Source texts of formatted documents:
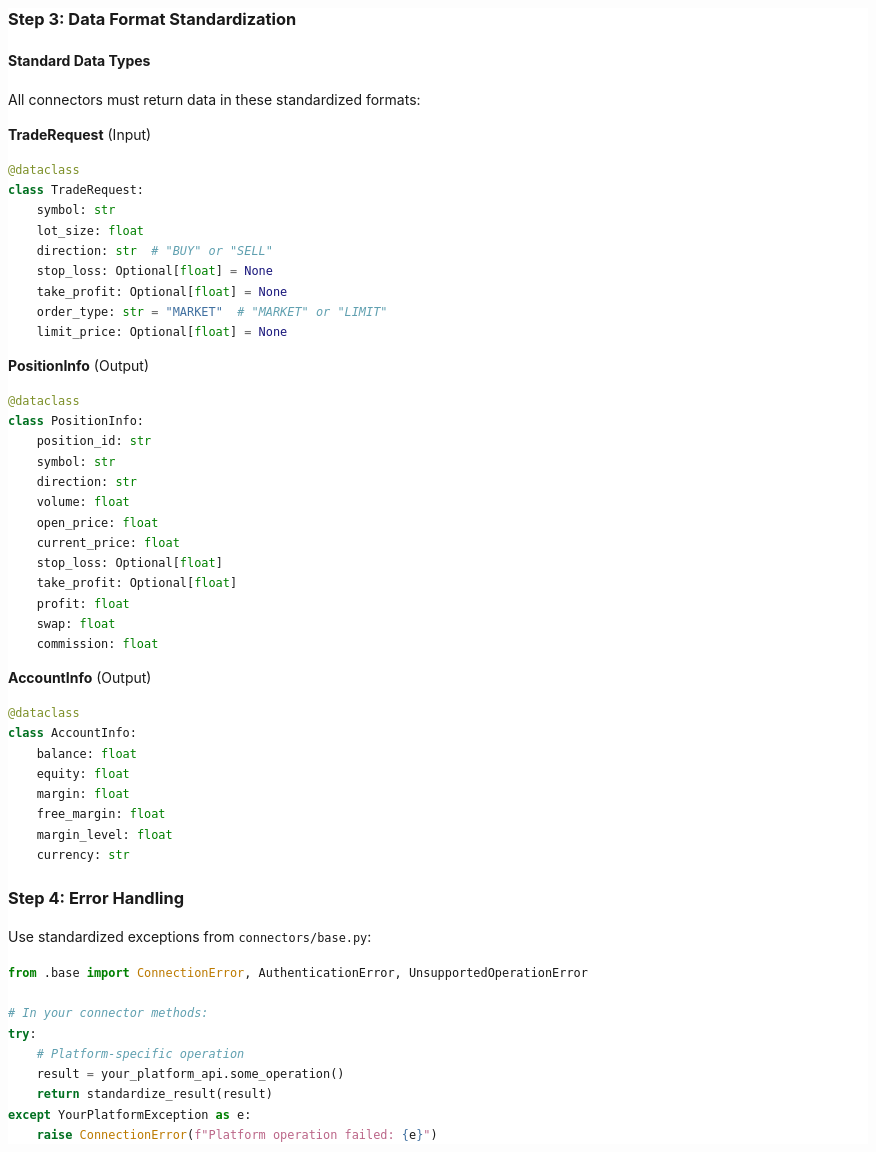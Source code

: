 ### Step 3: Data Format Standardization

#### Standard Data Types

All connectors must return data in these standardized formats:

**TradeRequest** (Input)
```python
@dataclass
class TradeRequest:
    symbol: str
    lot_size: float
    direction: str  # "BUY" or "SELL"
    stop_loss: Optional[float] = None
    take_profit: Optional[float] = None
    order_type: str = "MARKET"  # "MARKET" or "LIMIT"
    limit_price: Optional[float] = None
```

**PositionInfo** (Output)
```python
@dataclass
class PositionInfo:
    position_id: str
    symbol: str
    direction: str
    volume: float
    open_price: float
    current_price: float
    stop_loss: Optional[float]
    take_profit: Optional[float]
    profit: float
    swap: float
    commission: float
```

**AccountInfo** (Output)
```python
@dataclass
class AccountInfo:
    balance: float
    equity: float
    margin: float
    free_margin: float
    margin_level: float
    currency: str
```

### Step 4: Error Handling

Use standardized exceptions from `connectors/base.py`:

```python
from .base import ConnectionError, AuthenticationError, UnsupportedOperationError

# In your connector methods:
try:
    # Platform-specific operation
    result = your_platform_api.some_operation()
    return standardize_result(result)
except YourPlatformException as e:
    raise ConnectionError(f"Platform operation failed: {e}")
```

==

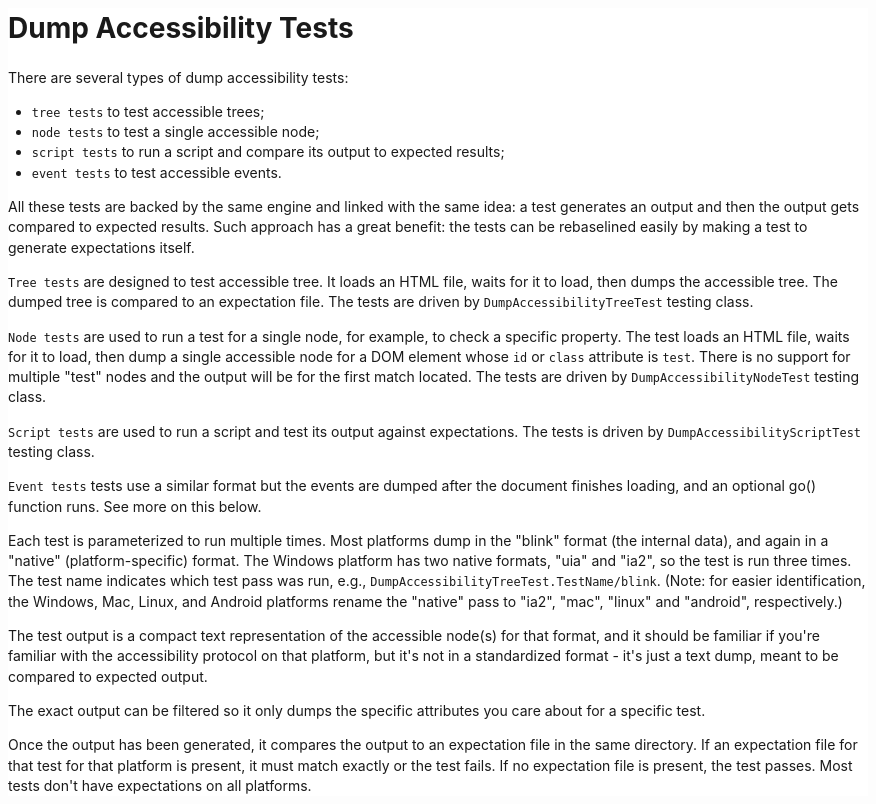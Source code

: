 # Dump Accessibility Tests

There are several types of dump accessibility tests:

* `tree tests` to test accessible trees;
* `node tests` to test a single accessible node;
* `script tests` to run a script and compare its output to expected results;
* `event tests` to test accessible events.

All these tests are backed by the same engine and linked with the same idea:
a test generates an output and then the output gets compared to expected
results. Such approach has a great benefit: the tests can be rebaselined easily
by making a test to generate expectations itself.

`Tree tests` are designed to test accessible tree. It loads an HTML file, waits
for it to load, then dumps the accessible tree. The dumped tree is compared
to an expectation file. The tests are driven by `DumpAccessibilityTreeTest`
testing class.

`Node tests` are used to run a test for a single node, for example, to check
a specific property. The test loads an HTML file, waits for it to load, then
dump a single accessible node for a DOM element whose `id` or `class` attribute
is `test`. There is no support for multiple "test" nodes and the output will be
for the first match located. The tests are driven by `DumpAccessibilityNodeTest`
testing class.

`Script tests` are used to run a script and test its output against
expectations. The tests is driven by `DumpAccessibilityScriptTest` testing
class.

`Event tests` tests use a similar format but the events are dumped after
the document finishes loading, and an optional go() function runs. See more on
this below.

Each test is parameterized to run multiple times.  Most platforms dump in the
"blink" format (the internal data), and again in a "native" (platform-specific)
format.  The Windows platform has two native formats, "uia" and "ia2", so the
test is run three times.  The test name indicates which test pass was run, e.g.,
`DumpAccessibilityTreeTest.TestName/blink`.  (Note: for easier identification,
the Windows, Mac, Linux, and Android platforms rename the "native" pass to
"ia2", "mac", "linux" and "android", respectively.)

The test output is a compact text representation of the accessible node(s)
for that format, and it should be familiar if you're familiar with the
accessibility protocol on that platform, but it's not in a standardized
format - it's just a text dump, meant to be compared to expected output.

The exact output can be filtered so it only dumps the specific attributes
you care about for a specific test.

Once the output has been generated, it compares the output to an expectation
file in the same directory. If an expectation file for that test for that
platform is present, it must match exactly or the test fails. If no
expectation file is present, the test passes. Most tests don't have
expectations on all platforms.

About this exercise. In the data above, which lines lie between the line with "test accessible trees;" and the line with "for the first", inclusive? Print those lines exactly and nothing else.

Result of the exercise.
* `tree tests` to test accessible trees;
* `node tests` to test a single accessible node;
* `script tests` to run a script and compare its output to expected results;
* `event tests` to test accessible events.

All these tests are backed by the same engine and linked with the same idea:
a test generates an output and then the output gets compared to expected
results. Such approach has a great benefit: the tests can be rebaselined easily
by making a test to generate expectations itself.

`Tree tests` are designed to test accessible tree. It loads an HTML file, waits
for it to load, then dumps the accessible tree. The dumped tree is compared
to an expectation file. The tests are driven by `DumpAccessibilityTreeTest`
testing class.

`Node tests` are used to run a test for a single node, for example, to check
a specific property. The test loads an HTML file, waits for it to load, then
dump a single accessible node for a DOM element whose `id` or `class` attribute
is `test`. There is no support for multiple "test" nodes and the output will be
for the first match located. The tests are driven by `DumpAccessibilityNodeTest`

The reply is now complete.